Ce dossier a été déclaré recevable le 07/08/2025.
Le 20/11/2025, la commission a décidé d’imposer un rééchelonnement des dettes sur une durée de 47 mois, au taux maximum de 0 %, avec une première mensualité de 3695 euros (liquidation de l’épargne), puis des mensualités de 0 euro du 2ème au 12ème mois le temps de trouver un nouveau logement et enfin une mensualité maximale de 125 euros par mois.
Cette décision a été notifiée par lettre recommandée avec avis de réception le 27/11/2025 à [P] [F], ancien bailleur, qui l’a contestée par lettre recommandée avec avis de réception envoyée le 01/12/2025.
L’ensemble des parties a été convoqué par lettre recommandée avec accusé de réception à l’audience du juge des contentieux de la protection du tribunal judiciaire de Paris du 22/01/2026.
[P] [F], représenté par son conseil, sollicite en vertu de ses dernières écritures reprises oralement à l’audience, de voir :
— prévoir que la somme de 3819,16 euros correspondant au reliquat de la dette après déduction de l’épargne de 3965 euros soit réglée en six mois selon les modalités suivantes : 5 mensualités de 650 euros et une dernière mensualité de 599,16 euros ;
— à défaut de règlement, prévoir que la somme de 7784,16 euros soit réglée selon l’échéancier fixé par le juge des contentieux de la protection (mensualité de 650 euros) ;
— condamner la débitrice au paiement de la somme de 1000 euros au titre de l’article 700 du code de procédure civile.

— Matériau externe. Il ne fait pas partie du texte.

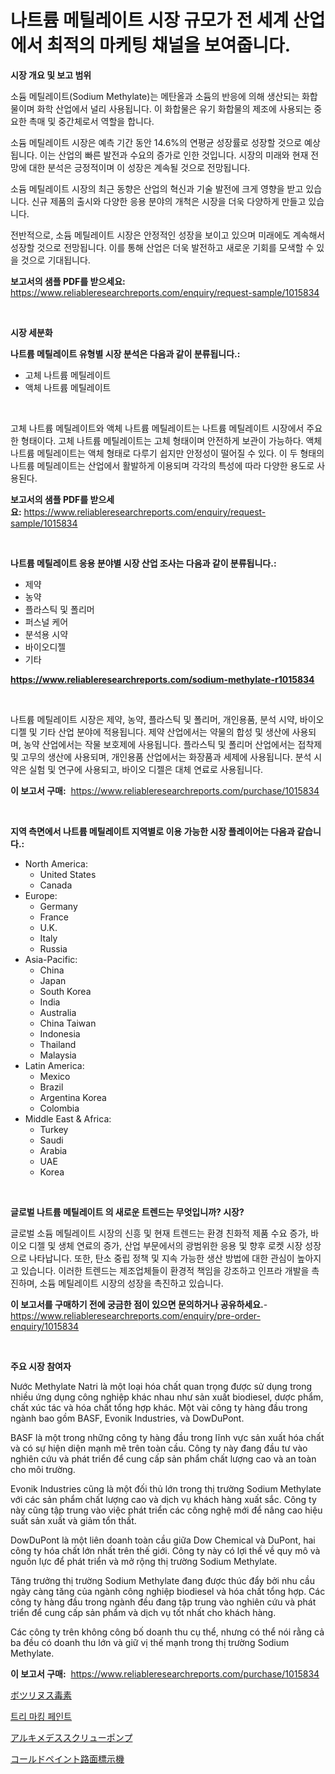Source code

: <p><h1>나트륨 메틸레이트 시장 규모가 전 세계 산업에서 최적의 마케팅 채널을 보여줍니다.</h1></p><p><strong>시장 개요 및 보고 범위</strong></p>
<p><p>소듐 메틸레이트(Sodium Methylate)는 메탄올과 소듐의 반응에 의해 생산되는 화합물이며 화학 산업에서 널리 사용됩니다. 이 화합물은 유기 화합물의 제조에 사용되는 중요한 촉매 및 중간체로서 역할을 합니다.</p><p>소듐 메틸레이트 시장은 예측 기간 동안 14.6%의 연평균 성장률로 성장할 것으로 예상됩니다. 이는 산업의 빠른 발전과 수요의 증가로 인한 것입니다. 시장의 미래와 현재 전망에 대한 분석은 긍정적이며 이 성장은 계속될 것으로 전망됩니다.</p><p>소듐 메틸레이트 시장의 최근 동향은 산업의 혁신과 기술 발전에 크게 영향을 받고 있습니다. 신규 제품의 출시와 다양한 응용 분야의 개척은 시장을 더욱 다양하게 만들고 있습니다.</p><p>전반적으로, 소듐 메틸레이트 시장은 안정적인 성장을 보이고 있으며 미래에도 계속해서 성장할 것으로 전망됩니다. 이를 통해 산업은 더욱 발전하고 새로운 기회를 모색할 수 있을 것으로 기대됩니다.</p></p>
<p><strong>보고서의 샘플 PDF를 받으세요:</strong> <a href="https://www.reliableresearchreports.com/enquiry/request-sample/1015834">https://www.reliableresearchreports.com/enquiry/request-sample/1015834</a></p>
<p>&nbsp;</p>
<p><strong>시장 세분화</strong></p>
<p><strong>나트륨 메틸레이트 유형별 시장 분석은 다음과 같이 분류됩니다.:</strong></p>
<p><ul><li>고체 나트륨 메틸레이트</li><li>액체 나트륨 메틸레이트</li></ul></p>
<p>&nbsp;</p>
<p><p>고체 나트륨 메틸레이트와 액체 나트륨 메틸레이트는 나트륨 메틸레이트 시장에서 주요한 형태이다. 고체 나트륨 메틸레이트는 고체 형태이며 안전하게 보관이 가능하다. 액체 나트륨 메틸레이트는 액체 형태로 다루기 쉽지만 안정성이 떨어질 수 있다. 이 두 형태의 나트륨 메틸레이트는 산업에서 활발하게 이용되며 각각의 특성에 따라 다양한 용도로 사용된다.</p></p>
<p><strong>보고서의 샘플 PDF를 받으세요:</strong>&nbsp;<a href="https://www.reliableresearchreports.com/enquiry/request-sample/1015834">https://www.reliableresearchreports.com/enquiry/request-sample/1015834</a></p>
<p>&nbsp;</p>
<p><strong> 나트륨 메틸레이트 응용 분야별 시장 산업 조사는 다음과 같이 분류됩니다.:</strong></p>
<p><ul><li>제약</li><li>농약</li><li>플라스틱 및 폴리머</li><li>퍼스널 케어</li><li>분석용 시약</li><li>바이오디젤</li><li>기타</li></ul></p>
<p><strong><a href="https://www.reliableresearchreports.com/sodium-methylate-r1015834">https://www.reliableresearchreports.com/sodium-methylate-r1015834</a></strong></p>
<p>&nbsp;</p>
<p><p>나트륨 메틸레이트 시장은 제약, 농약, 플라스틱 및 폴리머, 개인용품, 분석 시약, 바이오 디젤 및 기타 산업 분야에 적용됩니다. 제약 산업에서는 약물의 합성 및 생산에 사용되며, 농약 산업에서는 작물 보호제에 사용됩니다. 플라스틱 및 폴리머 산업에서는 접착제 및 고무의 생산에 사용되며, 개인용품 산업에서는 화장품과 세제에 사용됩니다. 분석 시약은 실험 및 연구에 사용되고, 바이오 디젤은 대체 연료로 사용됩니다.</p></p>
<p><strong>이 보고서 구매:</strong>&nbsp; <a href="https://www.reliableresearchreports.com/purchase/1015834">https://www.reliableresearchreports.com/purchase/1015834</a></p>
<p>&nbsp;</p>
<p><strong>지역 측면에서 나트륨 메틸레이트 지역별로 이용 가능한 시장 플레이어는 다음과 같습니다.:</strong></p>
<p><ul>
    <li>
        North America:
        <ul>
            <li>United States</li>
            <li>Canada</li>
        </ul>
    </li>
    <li>
        Europe:
        <ul>
            <li>Germany</li>
            <li>France</li>
            <li>U.K.</li>
            <li>Italy</li>
            <li>Russia</li>
        </ul>
    </li>
    <li>
        Asia-Pacific:
        <ul>
            <li>China</li>
            <li>Japan</li>
            <li>South Korea</li>
            <li>India</li>
            <li>Australia</li>
            <li>China Taiwan</li>
            <li>Indonesia</li>
            <li>Thailand</li>
            <li>Malaysia</li>
        </ul>
    </li>
    <li>
        Latin America:
        <ul>
            <li>Mexico</li>
            <li>Brazil</li>
            <li>Argentina Korea</li>
            <li>Colombia</li>
        </ul>
    </li>
    <li>
        Middle East & Africa:
        <ul>
            <li>Turkey</li>
            <li>Saudi</li>
            <li>Arabia</li>
            <li>UAE</li>
            <li>Korea</li>
        </ul>
    </li>
    </ul></p>
<p>&nbsp;</p>
<p><strong>글로벌 나트륨 메틸레이트 의 새로운 트렌드는 무엇입니까? 시장?</strong></p>
<p><p>글로벌 소듐 메틸레이트 시장의 신흥 및 현재 트렌드는 환경 친화적 제품 수요 증가, 바이오 디젤 및 생체 연료의 증가, 산업 부문에서의 광범위한 응용 및 향후 로켓 시장 성장으로 나타납니다. 또한, 탄소 중립 정책 및 지속 가능한 생산 방법에 대한 관심이 높아지고 있습니다. 이러한 트렌드는 제조업체들이 환경적 책임을 강조하고 인프라 개발을 촉진하며, 소듐 메틸레이트 시장의 성장을 촉진하고 있습니다.</p></p>
<p><strong>이 보고서를 구매하기 전에 궁금한 점이 있으면 문의하거나 공유하세요.</strong>- <a href="https://www.reliableresearchreports.com/enquiry/pre-order-enquiry/1015834">https://www.reliableresearchreports.com/enquiry/pre-order-enquiry/1015834</a></p>
<p>&nbsp;</p>
<p><strong>주요 시장 참여자</strong></p>
<p><p>Nước Methylate Natri là một loại hóa chất quan trọng được sử dụng trong nhiều ứng dụng công nghiệp khác nhau như sản xuất biodiesel, dược phẩm, chất xúc tác và hóa chất tổng hợp khác. Một vài công ty hàng đầu trong ngành bao gồm BASF, Evonik Industries, và DowDuPont.</p><p>BASF là một trong những công ty hàng đầu trong lĩnh vực sản xuất hóa chất và có sự hiện diện mạnh mẽ trên toàn cầu. Công ty này đang đầu tư vào nghiên cứu và phát triển để cung cấp sản phẩm chất lượng cao và an toàn cho môi trường.</p><p>Evonik Industries cũng là một đối thủ lớn trong thị trường Sodium Methylate với các sản phẩm chất lượng cao và dịch vụ khách hàng xuất sắc. Công ty này cũng tập trung vào việc phát triển các công nghệ mới để nâng cao hiệu suất sản xuất và giảm tổn thất.</p><p>DowDuPont là một liên doanh toàn cầu giữa Dow Chemical và DuPont, hai công ty hóa chất lớn nhất trên thế giới. Công ty này có lợi thế về quy mô và nguồn lực để phát triển và mở rộng thị trường Sodium Methylate.</p><p>Tăng trưởng thị trường Sodium Methylate đang được thúc đẩy bởi nhu cầu ngày càng tăng của ngành công nghiệp biodiesel và hóa chất tổng hợp. Các công ty hàng đầu trong ngành đều đang tập trung vào nghiên cứu và phát triển để cung cấp sản phẩm và dịch vụ tốt nhất cho khách hàng.</p><p>Các công ty trên không công bố doanh thu cụ thể, nhưng có thể nói rằng cả ba đều có doanh thu lớn và giữ vị thế mạnh trong thị trường Sodium Methylate.</p></p>
<p><strong>이 보고서 구매:</strong>&nbsp;&nbsp;<a href="https://www.reliableresearchreports.com/purchase/1015834">https://www.reliableresearchreports.com/purchase/1015834</a></p>
<p><p><a href="https://github.com/Sophiaard2003/Market-Research-Report-List-1/blob/main/614901719564.md">ボツリヌス毒素</a></p><p><a href="https://medium.com/@deborahward03/%EB%82%98%EB%AC%B4-%ED%91%9C%EC%8B%9D-%ED%8E%98%EC%9D%B8%ED%8A%B8-%EC%8B%9C%EC%9E%A5-%EC%8B%9C%EC%9E%A5-%EC%A0%90%EC%9C%A0%EC%9C%A8-%EC%8B%9C%EC%9E%A5-%EB%8F%99%ED%96%A5-%EB%B0%8F-%EB%AF%B8%EB%9E%98-%EC%84%B1%EC%9E%A5-%ED%83%90%EC%83%89-05b3e086cb09">트리 마킹 페인트</a></p><p><a href="https://medium.com/@jordanilliamson678678/%E3%82%A2%E3%83%AB%E3%82%AD%E3%83%A1%E3%83%87%E3%82%B9%E3%82%B9%E3%82%AF%E3%83%AA%E3%83%A5%E3%83%BC%E3%83%9D%E3%83%B3%E3%83%97%E5%B8%82%E5%A0%B4-%E7%AB%B6%E4%BA%89%E5%88%86%E6%9E%90-%E5%B8%82%E5%A0%B4%E5%8B%95%E5%90%91-2031%E5%B9%B4%E3%81%BE%E3%81%A7%E3%81%AE%E4%BA%88%E6%B8%AC-5a957cdcc5fb">アルキメデススクリューポンプ</a></p><p><a href="https://medium.com/@diegomoen2016/%E5%AF%92%E5%86%B7%E3%81%AA%E3%83%9A%E3%82%A4%E3%83%B3%E3%83%88%E9%81%93%E8%B7%AF%E6%A8%99%E8%AD%98%E6%A9%9F%E5%B8%82%E5%A0%B4%E3%81%AF-%E5%B8%82%E5%A0%B4%E3%82%B7%E3%82%A7%E3%82%A2-%E3%82%B5%E3%82%A4%E3%82%BA-2031%E5%B9%B4%E3%81%BE%E3%81%A7%E3%81%AE%E4%BA%88%E6%B8%AC%E3%81%AB%E7%84%A6%E7%82%B9%E3%82%92%E5%BD%93%E3%81%A6%E3%81%A6%E3%81%84%E3%81%BE%E3%81%99-b17e8f10ccac">コールドペイント路面標示機</a></p></p>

Il explique que sa dette est ancienne et correspond à des loyers non réglés par la débitrice et son ex-conjoint. Il affirme être un bailleur privé, et être lui-même mis en difficulté par cette dette. Il ajoute que l’ex-conjoint de la débitrice est introuvable, et que celle-ci a réglé des sommes pour faire diminuer la dette jusqu’à la recevabilité de son dossier, ce qui démontre d’une capacité de paiement.
[T] [N] divorcée [E], comparante en personne, sollicite la confirmation de la décision de la Commission.
Elle explique avoir subi des violences conjugales, ayant entraîné son départ du domicile conjugal avec son jeune fils et la procédure de divorce. Elle affirme avoir tout fait pour régler la dette locative, mais ne plus être en mesure de le faire à ce jour compte tenu de ses ressources réelles. Selon elle, la mensualité demandée par son ancien bailleur est bien trop élevée, et la régler ne lui permettrait pas de pouvoir payer son loyer et ses charges courantes. Elle dit vouloir apurer son endettement, mais selon ses capacités financières. Elle indique avoir utilisé son épargne (livret développement durable et solidaire) pour payer sa dette locative, et ne plus avoir la totalité de la somme. Elle ajoute ne plus avoir droit aux APL et prestations familiales depuis son déménagement dans le 93 à ROMAINVILLE, mais concède ne pas avoir fait de demande d’activation de droit à la CAF du 93.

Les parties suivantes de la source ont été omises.